This was, everyone agreed, one of the most spectacular openings to a European car show for many a long day.
Not only was it packed with headline grabbers like the new jet-powered Jaguar C-X75, and some expected executive mainstreamers like the new VW Passat, but with a whole suite of practical, good-looking hybrids and electric vehicles – such as Renault's showroom-ready Zoe – to underscore the fact that a seismic shift to electric traction really is about to happen.
Above all, everyone noted the remarkable change of mood from the previous Paris salon, two years ago, when recessionary fears were running so high – as one grizzled industry veteran put it – that the only thing most car industry bosses cared about was the overnight bank rate.
This year's event could not be more of a contrast: the recession might not exactly be over yet, but the fundamentally forward-looking automotive industry has long since decided to do what it always does in a crisis: build better cars and find a way to sell them to sufficient customers.
There was lots of gear-changing going on. Jaguar's designers – who by popular vote unveiled the show's most stunning concept car – reckoned their new mid-engined CX75 hybrid (which won't make production but bristles with design cues to forthcoming sports cars) was their first chance for years to take a proper look into the future. The new grille, design boss Ian Callum told us, wasn't far from a production car.
The array of new Lotus concepts – three sports cars, a coupé, a saloon and a city car – was unprecedented at any previous motor show, and simply swet up more burning questions for new boss Dany Bahar and his managers: could this extraordinary plan to raise volume and prices at the same extraordinary rate ever prosper?
The question will be years in the answering, but most agreed that even if these things had never been achieved before, they deserved a chance this time.
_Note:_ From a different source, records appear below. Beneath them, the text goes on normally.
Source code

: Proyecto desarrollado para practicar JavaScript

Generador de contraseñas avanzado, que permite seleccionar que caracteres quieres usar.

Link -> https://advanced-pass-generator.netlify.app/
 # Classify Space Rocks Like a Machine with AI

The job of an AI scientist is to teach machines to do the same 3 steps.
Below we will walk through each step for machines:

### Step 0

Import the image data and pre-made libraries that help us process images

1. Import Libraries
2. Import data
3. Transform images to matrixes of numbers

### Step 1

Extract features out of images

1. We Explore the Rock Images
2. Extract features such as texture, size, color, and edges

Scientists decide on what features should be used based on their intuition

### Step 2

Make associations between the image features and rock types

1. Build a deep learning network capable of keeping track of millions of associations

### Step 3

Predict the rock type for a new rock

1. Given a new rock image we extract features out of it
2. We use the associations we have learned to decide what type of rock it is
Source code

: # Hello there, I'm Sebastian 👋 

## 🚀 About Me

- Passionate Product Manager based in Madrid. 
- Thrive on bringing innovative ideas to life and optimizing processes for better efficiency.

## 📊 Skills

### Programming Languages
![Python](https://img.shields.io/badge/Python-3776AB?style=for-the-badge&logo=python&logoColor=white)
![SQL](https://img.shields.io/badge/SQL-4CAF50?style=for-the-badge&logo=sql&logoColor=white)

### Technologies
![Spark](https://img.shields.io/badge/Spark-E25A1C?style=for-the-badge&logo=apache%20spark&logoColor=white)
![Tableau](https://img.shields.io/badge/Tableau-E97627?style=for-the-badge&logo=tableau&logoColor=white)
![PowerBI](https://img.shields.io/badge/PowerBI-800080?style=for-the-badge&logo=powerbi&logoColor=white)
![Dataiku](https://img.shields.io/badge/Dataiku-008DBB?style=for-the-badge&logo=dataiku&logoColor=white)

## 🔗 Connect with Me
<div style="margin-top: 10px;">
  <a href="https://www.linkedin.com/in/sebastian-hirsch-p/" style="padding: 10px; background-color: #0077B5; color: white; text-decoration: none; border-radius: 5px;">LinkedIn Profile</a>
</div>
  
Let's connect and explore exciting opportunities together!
Manufacturers everywhere were getting serious about weight-saving, not just the likes of Lamborghini, whose spectacular 6.0-litre carbon concept, Sesto Elemento (named in Italian after carbon, the sixth element in the periodical table) scaled in at less than 1000 kilograms, an amazingly low figure for such a car.
Meanwhile the new Peugeot 508, the soul of a repmobile, is roomier and better equipped than its predecessor, the 407, but manages to slash more than 60 kilograms from its kerb weight.
What else? Too much to count, actually. Renault's new battery-powered Zoe looked terrific ("I'd drive it," I overheard at least one hot-hatch devotee say) and there must have been a lot of relief in the room, given that Renault – which made quite a fuss about its four electric prototypes a year or two ago – has been beaten to the production car punch by Nissan's excellent Leaf.
On the mainstream side, BMW's glassy new 6-series coupé (one of those concepts, like the long-awaited Vauxhall Astra GTC three-door, which everyone knows is the real thing) looked as all-round desirable as the competently humdrum new VW Passat did not.
Peugeot's stand was packed with goodies, from a new range of bicycles – the company is to start selling pedal-power again in the UK – to the impressive new scissor-door HR1 high-wheeler concept, 3.6-metres long, which featured the company's new and highly significant 1.2 litre, three-cylinder, direct-injection petrol turbo engine, making a healthy 110bhp, which linked to Peugeot's neat Hybrid4 electrified back axle, made a 150bhp car that could deliver 80mpg with 80g/km of CO2.